Real World Implications
Already there have been successful birthday attacks against MD5 (the 128-bit hash I mentioned), and SHA-1, which is an industry standard, is starting to show cracks as well. In 2005, Xiaoyun Wang, Andrew Yao and Frances Yao have found a shortcut to do birthday attacks on SHA-1 such that only about 2^63 computations are needed. (If SHA-1 were a better hash function, no attack faster than brute force would be possible, and that would take 2^80 operations). Even today, 2^63 operations is feasible with the right hardware: if a teraflop specialty purpose machine (like the Geforce 8800) costs about $500, then to make a malicious pair of messages Ac and Bd in a year you'd need about a billion dollars in computer resources.

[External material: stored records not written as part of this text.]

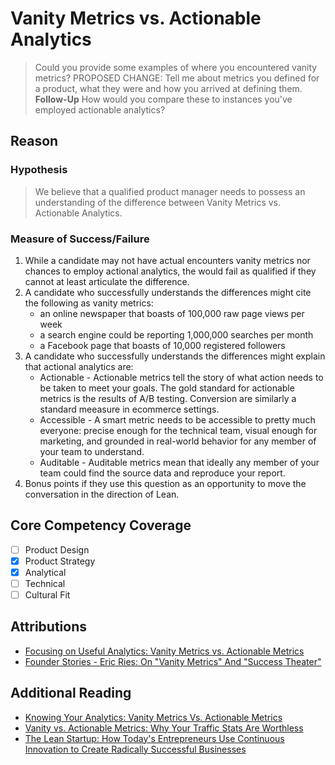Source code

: # Vanity Metrics vs. Actionable Analytics
> Could you provide some examples of where you encountered vanity metrics? 
 PROPOSED CHANGE: Tell me about metrics you defined for a product, what they were and how you arrived at defining them.
> **Follow-Up** How would you compare these to instances you've employed actionable analytics?

## Reason
### Hypothesis
> We believe that a qualified product manager needs to possess an understanding of the difference 
> between Vanity Metrics vs. Actionable Analytics.

### Measure of Success/Failure 
1. While a candidate may not have actual encounters vanity metrics nor chances to employ actional analytics, the would fail as qualified if they cannot at least articulate the difference.
2. A candidate who successfully understands the differences might cite the following as vanity metrics:
   * an online newspaper that boasts of 100,000 raw page views per week
   * a search engine could be reporting 1,000,000 searches per month
   * a Facebook page that boasts of 10,000 registered followers
3. A candidate who successfully understands the differences might explain that actional analytics are:
   * Actionable - Actionable metrics tell the story of what action needs to be taken to meet your goals. The gold standard for actionable metrics is the results of A/B testing. Conversion are similarly a standard meeasure in ecommerce settings.
   * Accessible - A smart metric needs to be accessible to pretty much everyone: precise enough for the technical team, visual enough for marketing, and grounded in real-world behavior for any member of your team to understand.
   * Auditable - Auditable metrics mean that ideally any member of your team could find the source data and reproduce your report. 
4. Bonus points if they use this question as an opportunity to move the conversation in the direction of Lean.

## Core Competency Coverage
- [ ] Product Design
- [x] Product Strategy
- [x] Analytical
- [ ] Technical
- [ ] Cultural Fit

## Attributions
* [Focusing on Useful Analytics: Vanity Metrics vs. Actionable Metrics](https://litmus.com/blog/focusing-on-useful-analytics-vanity-metrics-vs-actionable-metrics)
* [Founder Stories - Eric Ries: On "Vanity Metrics" And "Success Theater"](https://techcrunch.com/2011/09/24/founder-stories-eric-ries-vanity-metrics/)
## Additional Reading
* [Knowing Your Analytics: Vanity Metrics Vs. Actionable Metrics](https://blog.getresponse.com/knowing-analytics-vanity-metrics-vs-actionable-metrics.html)
* [Vanity vs. Actionable Metrics: Why Your Traffic Stats Are Worthless](https://www.linkedin.com/pulse/vanity-vs-actionable-metrics-why-your-traffic-stats-worthless-patel)
* [The Lean Startup: How Today's Entrepreneurs Use Continuous Innovation to Create Radically Successful Businesses](http://bit.ly/the-lean-startup-book-link)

Computers are going to get faster, and cryptanalysts (maybe) are going to find faster-than-2^63 attacks on SHA-1. My prediction is that birthday attacks against SHA-1 are going to become widespread some time within the next 20 years.
Staying One Step Ahead
Replacements for SHA-1 are in the works. There are hashes with longer digests which are already public standards: SHA-256, SHA-512 and WHIRLPOOL (with 256, 512 and 512 bit digest lengths), but they haven't been as widely scrutinized as SHA-1. (I bet they're all pretty good though, but I'm not a pro cryptanalyst.) If you're a programmer, consider coding software in a modular-enough way that you can drop in different hash functions into your code easily, and that different hash lengths don't mess up your program.

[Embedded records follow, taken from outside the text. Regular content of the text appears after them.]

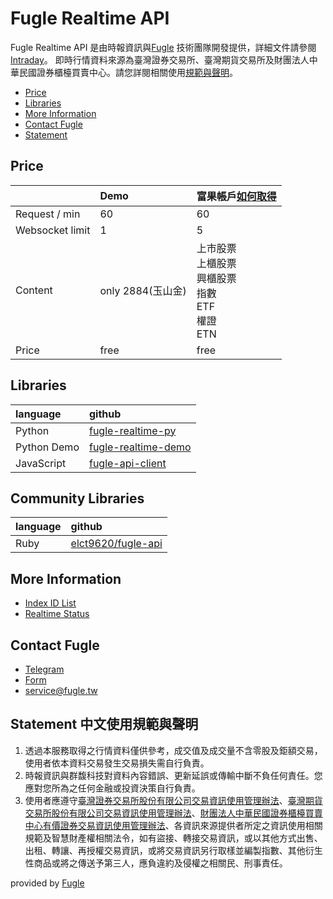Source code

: # Fugle Realtime API

Fugle Realtime API 是由時報資訊與[Fugle](https://www.fugle.tw/) 技術團隊開發提供，詳細文件請參閱[Intraday](./INTRADAY.md)。
即時行情資料來源為臺灣證券交易所、臺灣期貨交易所及財團法人中華民國證券櫃檯買賣中心。請您詳閱相關使用[規範與聲明](https://github.com/fortuna-intelligence/fugle-realtime-docs#Statement-中文使用規範與聲明)。

* [Price](#price)
* [Libraries](#libraries)
* [More Information](#more-Informatio)
* [Contact Fugle](#contact-Fugle)
* [Statement](#Statement)

## Price
|  | Demo | 富果帳戶[如何取得](https://www.fugle.tw/events/trade-landing-page/) |
|:--|:--|:--|
| Request / min | 60 | 60 |
| Websocket limit | 1 | 5 |
| Content | only 2884(玉山金) | 上市股票 <br/> 上櫃股票 <br/> 興櫃股票 <br/> 指數 <br/> ETF <br/> 權證 <br/> ETN |
| Price |  free |  free |

## Libraries
| language | github  |
|:---|:---|
| Python | [fugle-realtime-py](https://github.com/fortuna-intelligence/fugle-realtime-py)  |
| Python Demo | [fugle-realtime-demo](https://github.com/fortuna-intelligence/fugle-realtime-demo/) |
| JavaScript | [fugle-api-client](https://github.com/fortuna-intelligence/fugle-api-client)  |

## Community Libraries
| language | github  |
|:---|:---|
| Ruby | [elct9620/fugle-api](https://github.com/elct9620/fugle-api)  |

## More Information
* [Index ID List](https://developer.fugle.tw/document/indexIdList)
* [Realtime Status](https://developer.fugle.tw/document/status)


## Contact Fugle
* [Telegram](https://t.me/fugle_realtime_api)
* [Form](https://www.fugle.tw/contact)
* [service@fugle.tw](mailto:service@fugle.tw)


## Statement 中文使用規範與聲明
1. 透過本服務取得之行情資料僅供參考，成交值及成交量不含零股及鉅額交易，使用者依本資料交易發生交易損失需自行負責。
2. 時報資訊與群馥科技對資料內容錯誤、更新延誤或傳輸中斷不負任何責任。您應對您所為之任何金融或投資決策自行負責。
3. 使用者應遵守[臺灣證券交易所股份有限公司交易資訊使用管理辦法](http://www.selaw.com.tw/LawArticle.aspx?LawID=G0100124)、[臺灣期貨交易所股份有限公司交易資訊使用管理辦法](http://www.selaw.com.tw/LawArticle.aspx?LawID=G0101422)、[財團法人中華民國證券櫃檯買賣中心有價證券交易資訊使用管理辦法](http://www.selaw.com.tw/LawArticle.aspx?LawID=G0100766)、各資訊來源提供者所定之資訊使用相關規範及智慧財產權相關法令，如有盜接、轉接交易資訊，或以其他方式出售、出租、轉讓、再授權交易資訊，或將交易資訊另行取樣並編製指數、其他衍生性商品或將之傳送予第三人，應負違約及侵權之相關民、刑事責任。


provided by [Fugle](https://www.fugle.tw/)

Until better software comes along, I'd recommend that people working on big, secret important stuff adopt the following two policies:
- Always edit a document sent to you before signing it in some unpredictable way.

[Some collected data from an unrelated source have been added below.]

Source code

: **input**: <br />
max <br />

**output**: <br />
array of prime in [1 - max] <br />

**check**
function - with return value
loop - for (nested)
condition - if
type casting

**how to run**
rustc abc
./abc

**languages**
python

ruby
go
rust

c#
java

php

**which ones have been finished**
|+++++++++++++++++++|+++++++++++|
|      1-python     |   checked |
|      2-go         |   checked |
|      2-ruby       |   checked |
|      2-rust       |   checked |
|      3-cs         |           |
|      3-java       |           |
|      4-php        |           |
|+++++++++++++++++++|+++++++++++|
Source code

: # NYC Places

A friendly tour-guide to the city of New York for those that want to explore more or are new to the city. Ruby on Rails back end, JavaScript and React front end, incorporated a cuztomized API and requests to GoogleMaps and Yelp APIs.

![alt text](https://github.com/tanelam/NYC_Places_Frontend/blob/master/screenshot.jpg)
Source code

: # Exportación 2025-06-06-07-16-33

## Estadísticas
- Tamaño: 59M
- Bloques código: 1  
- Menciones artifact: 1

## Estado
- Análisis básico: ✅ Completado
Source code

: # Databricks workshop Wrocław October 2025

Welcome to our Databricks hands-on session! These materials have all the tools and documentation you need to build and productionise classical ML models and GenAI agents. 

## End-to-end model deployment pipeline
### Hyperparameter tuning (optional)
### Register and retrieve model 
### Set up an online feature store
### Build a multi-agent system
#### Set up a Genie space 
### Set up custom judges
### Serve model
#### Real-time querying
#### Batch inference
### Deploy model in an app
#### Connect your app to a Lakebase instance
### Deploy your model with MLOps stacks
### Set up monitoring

- Always keep a copy of the document you actually do sign.
Back to the Real World
Of course, these day's it's much cheaper to hire a spy to infiltrate your organization than to generate a billion-dollar hash-colliding document pair and hope it's signed without modification. I'm a silly crypto-hobbyist for suggesting you should worry about anything but a side channel attack. And even then, I've found that the vast majority of folks are too concerned with their own business to try to hack yours. I routinely accidentally leave my door not just unlocked but wide open, and I have yet to be stolen from at home. The world's a safe place; you don't need to worry about digital security. I just have a little-kid-in-treehouse mentality when it comes to fancy computational methods for making rock-solid crypto. How about you? Do any of my readers think crypto is fun? Should I blog more about it?